The respondent relies in part upon Matter of Dugro (261 App. Div. 236, affd. 287 N. Y. 595) but that decision is without present-pertinence. The presumption applied in the Dugro case, as to the validity of a later ceremonial marriage, was controlling in *889the absence of any stated basis for challenging the capacity of the parties to the ceremony and because of lack of proof invalidating the later marriage. The court there said that the burden is upon a person who asserts the illegality of a marriage to prove such illegality. Here the issue is recognized by both sides of the controversy as involving the capacity of the respondent to remarry because of the questioned validity of her first divorce and proof in that regard is said to be available.

The respondent’s motion for summary judgment is denied. Upon the record before it the court is not in a position to grant summary judgment to any party. While it has been represented to the court that fact issues do not require a hearing, the opposing affidavits are replete with refutations of fact statements, arguments are founded upon exhibits, at least one of which is challenged as to authenticity, and points are premised upon extracts from oral testimony, which may or may not be construed in context. Upon an issue of this type the court would be reluctant to make a final determination on motion papers much less controversial than those submitted and there is no reason the court should be constrained to do so when a prompt hearing can be held at which a complete record can be made with the opportunity for direct examination and cross-examination of witnesses. It is unfortunate that a motion made under a rule of practice designed to expedite the disposition of litigation, in this instance has only postponed a full exposition of the issues at an open hearing.
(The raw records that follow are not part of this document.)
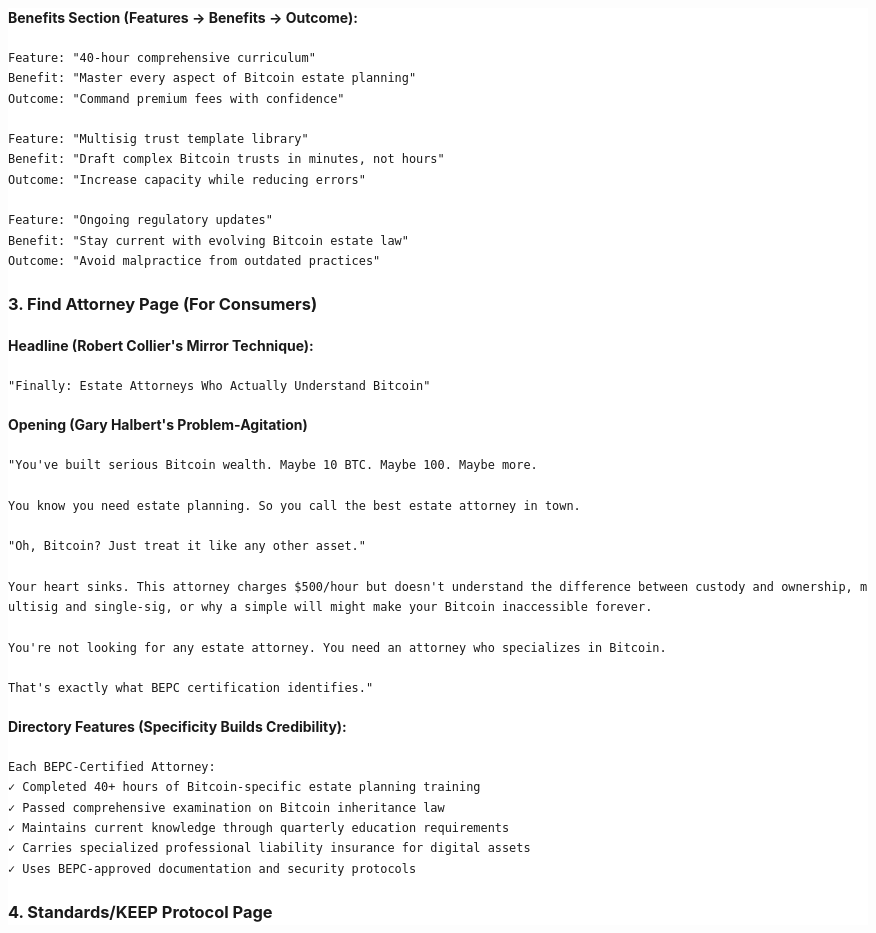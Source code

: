 #### **Benefits Section** (Features → Benefits → Outcome):
```
Feature: "40-hour comprehensive curriculum"
Benefit: "Master every aspect of Bitcoin estate planning" 
Outcome: "Command premium fees with confidence"

Feature: "Multisig trust template library"
Benefit: "Draft complex Bitcoin trusts in minutes, not hours"
Outcome: "Increase capacity while reducing errors"

Feature: "Ongoing regulatory updates"
Benefit: "Stay current with evolving Bitcoin estate law"
Outcome: "Avoid malpractice from outdated practices"
```

### **3. Find Attorney Page (For Consumers)**

#### **Headline** (Robert Collier's Mirror Technique):
```
"Finally: Estate Attorneys Who Actually Understand Bitcoin"
```

#### **Opening (Gary Halbert's Problem-Agitation)**
```
"You've built serious Bitcoin wealth. Maybe 10 BTC. Maybe 100. Maybe more.

You know you need estate planning. So you call the best estate attorney in town.

"Oh, Bitcoin? Just treat it like any other asset."

Your heart sinks. This attorney charges $500/hour but doesn't understand the difference between custody and ownership, multisig and single-sig, or why a simple will might make your Bitcoin inaccessible forever.

You're not looking for any estate attorney. You need an attorney who specializes in Bitcoin.

That's exactly what BEPC certification identifies."
```

#### **Directory Features** (Specificity Builds Credibility):
```
Each BEPC-Certified Attorney:
✓ Completed 40+ hours of Bitcoin-specific estate planning training
✓ Passed comprehensive examination on Bitcoin inheritance law
✓ Maintains current knowledge through quarterly education requirements
✓ Carries specialized professional liability insurance for digital assets
✓ Uses BEPC-approved documentation and security protocols
```

### **4. Standards/KEEP Protocol Page**

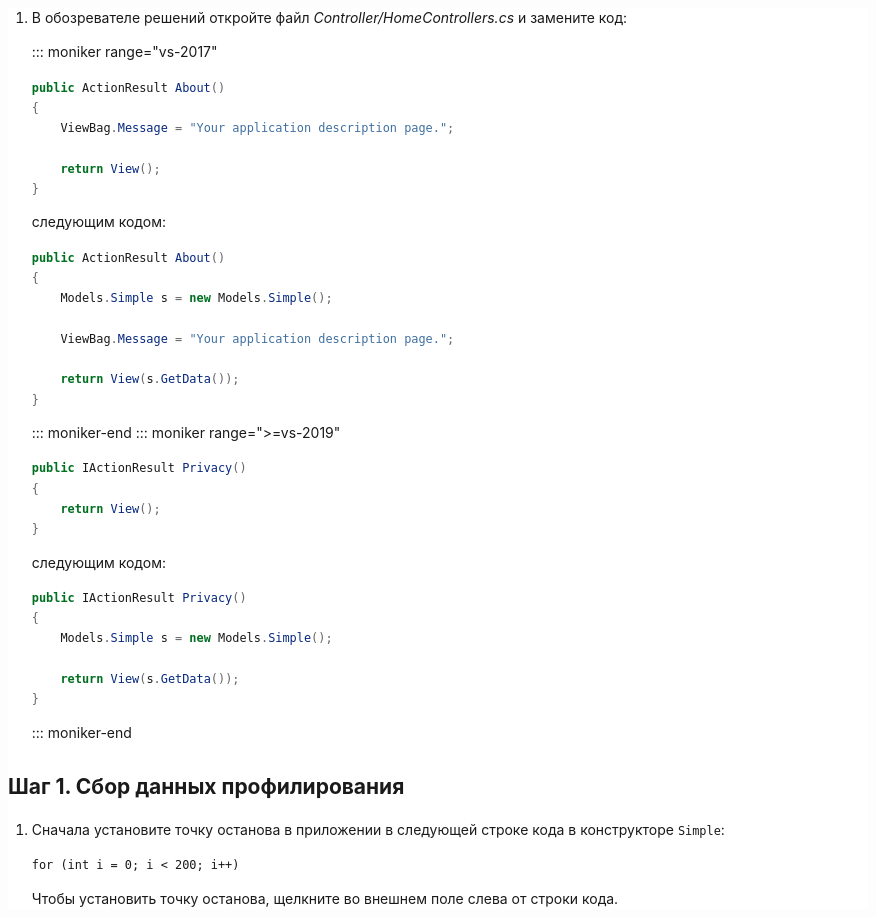 1. В обозревателе решений откройте файл *Controller/HomeControllers.cs* и замените код:

   ::: moniker range="vs-2017"

    ```csharp
    public ActionResult About()
    {
        ViewBag.Message = "Your application description page.";

        return View();
    }
    ```

    следующим кодом:

    ```csharp
    public ActionResult About()
    {
        Models.Simple s = new Models.Simple();

        ViewBag.Message = "Your application description page.";

        return View(s.GetData());
    }
    ```

    ::: moniker-end
    ::: moniker range=">=vs-2019"

    ```csharp
    public IActionResult Privacy()
    {
        return View();
    }
    ```

    следующим кодом:

    ```csharp
    public IActionResult Privacy()
    {
        Models.Simple s = new Models.Simple();

        return View(s.GetData());
    }
    ```

    ::: moniker-end


## <a name="step-1-collect-profiling-data"></a>Шаг 1. Сбор данных профилирования

1. Сначала установите точку останова в приложении в следующей строке кода в конструкторе `Simple`:

    `for (int i = 0; i < 200; i++)`

    Чтобы установить точку останова, щелкните во внешнем поле слева от строки кода.
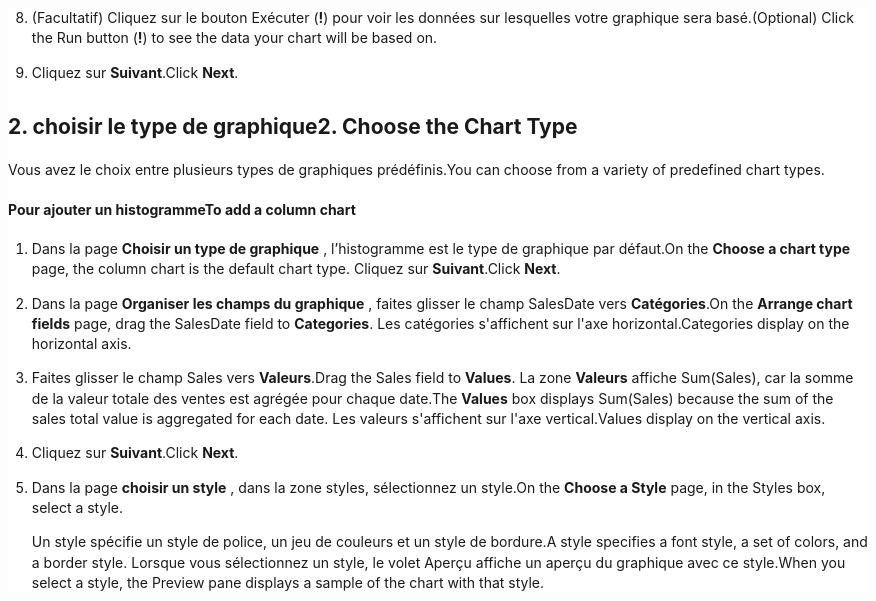 8.  <span data-ttu-id="767e4-146">(Facultatif) Cliquez sur le bouton Exécuter (**!**) pour voir les données sur lesquelles votre graphique sera basé.</span><span class="sxs-lookup"><span data-stu-id="767e4-146">(Optional) Click the Run button (**!**) to see the data your chart will be based on.</span></span>  
  
9. <span data-ttu-id="767e4-147">Cliquez sur **Suivant**.</span><span class="sxs-lookup"><span data-stu-id="767e4-147">Click **Next**.</span></span>  
  
##  <a name="2-choose-the-chart-type"></a><a name="ChartType"></a><span data-ttu-id="767e4-148">2. choisir le type de graphique</span><span class="sxs-lookup"><span data-stu-id="767e4-148">2. Choose the Chart Type</span></span>  
 <span data-ttu-id="767e4-149">Vous avez le choix entre plusieurs types de graphiques prédéfinis.</span><span class="sxs-lookup"><span data-stu-id="767e4-149">You can choose from a variety of predefined chart types.</span></span>  
  
#### <a name="to-add-a-column-chart"></a><span data-ttu-id="767e4-150">Pour ajouter un histogramme</span><span class="sxs-lookup"><span data-stu-id="767e4-150">To add a column chart</span></span>  
  
1.  <span data-ttu-id="767e4-151">Dans la page **Choisir un type de graphique** , l’histogramme est le type de graphique par défaut.</span><span class="sxs-lookup"><span data-stu-id="767e4-151">On the **Choose a chart type** page, the column chart is the default chart type.</span></span> <span data-ttu-id="767e4-152">Cliquez sur **Suivant**.</span><span class="sxs-lookup"><span data-stu-id="767e4-152">Click **Next**.</span></span>  
  
2.  <span data-ttu-id="767e4-153">Dans la page **Organiser les champs du graphique** , faites glisser le champ SalesDate vers **Catégories**.</span><span class="sxs-lookup"><span data-stu-id="767e4-153">On the **Arrange chart fields** page, drag the SalesDate field to **Categories**.</span></span> <span data-ttu-id="767e4-154">Les catégories s'affichent sur l'axe horizontal.</span><span class="sxs-lookup"><span data-stu-id="767e4-154">Categories display on the horizontal axis.</span></span>  
  
3.  <span data-ttu-id="767e4-155">Faites glisser le champ Sales vers **Valeurs**.</span><span class="sxs-lookup"><span data-stu-id="767e4-155">Drag the Sales field to **Values**.</span></span> <span data-ttu-id="767e4-156">La zone **Valeurs** affiche Sum(Sales), car la somme de la valeur totale des ventes est agrégée pour chaque date.</span><span class="sxs-lookup"><span data-stu-id="767e4-156">The **Values** box displays Sum(Sales) because the sum of the sales total value is aggregated for each date.</span></span> <span data-ttu-id="767e4-157">Les valeurs s'affichent sur l'axe vertical.</span><span class="sxs-lookup"><span data-stu-id="767e4-157">Values display on the vertical axis.</span></span>  
  
4.  <span data-ttu-id="767e4-158">Cliquez sur **Suivant**.</span><span class="sxs-lookup"><span data-stu-id="767e4-158">Click **Next**.</span></span>  
  
5.  <span data-ttu-id="767e4-159">Dans la page **choisir un style** , dans la zone styles, sélectionnez un style.</span><span class="sxs-lookup"><span data-stu-id="767e4-159">On the **Choose a Style** page, in the Styles box, select a style.</span></span>  
  
     <span data-ttu-id="767e4-160">Un style spécifie un style de police, un jeu de couleurs et un style de bordure.</span><span class="sxs-lookup"><span data-stu-id="767e4-160">A style specifies a font style, a set of colors, and a border style.</span></span> <span data-ttu-id="767e4-161">Lorsque vous sélectionnez un style, le volet Aperçu affiche un aperçu du graphique avec ce style.</span><span class="sxs-lookup"><span data-stu-id="767e4-161">When you select a style, the Preview pane displays a sample of the chart with that style.</span></span>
A hearing date again will be fixed for the purpose of receiving proof upon the question of respondent’s domicile at the time of the Georgia divorce.

The motion also raises a question of construction of article Second of the will which must be regarded as academic until the respondent’s status as alleged spouse has been determined. However, in view of the fact that the necessary parties are before the court and the construction issue has been briefed, a decision will be rendered at this time. The second article of the will, referred to earlier in this opinion, was placed in the will for the purpose of defeating the exercise of a right of election. The provision parallels that considered in Matter of Filor (267 App. Div. 269, affd. 293 N. Y. 699) and, as in the cited case, this testator by compelling the spouse to elect to take against the will and to prove her status as spouse employed a method which is in conflict with section 18 of the Decedent Estate Law. Accordingly, in the event it shall be determined that the respondent is the surviving spouse of the testator, the attempted contingent testamentary provision for her will not operate to deprive her of a full elective share pursuant to the statute *890(Matter of Filor, supra; Matter of Richmond, 276 App. Div. 271). Whether that elective right has been exercised in compliance with the statute will be determined when, and if, occasion for such a holding shall arise. Proof in this connection may be submitted at the hearing which will be held upon the issue of domicile. Submit order on notice.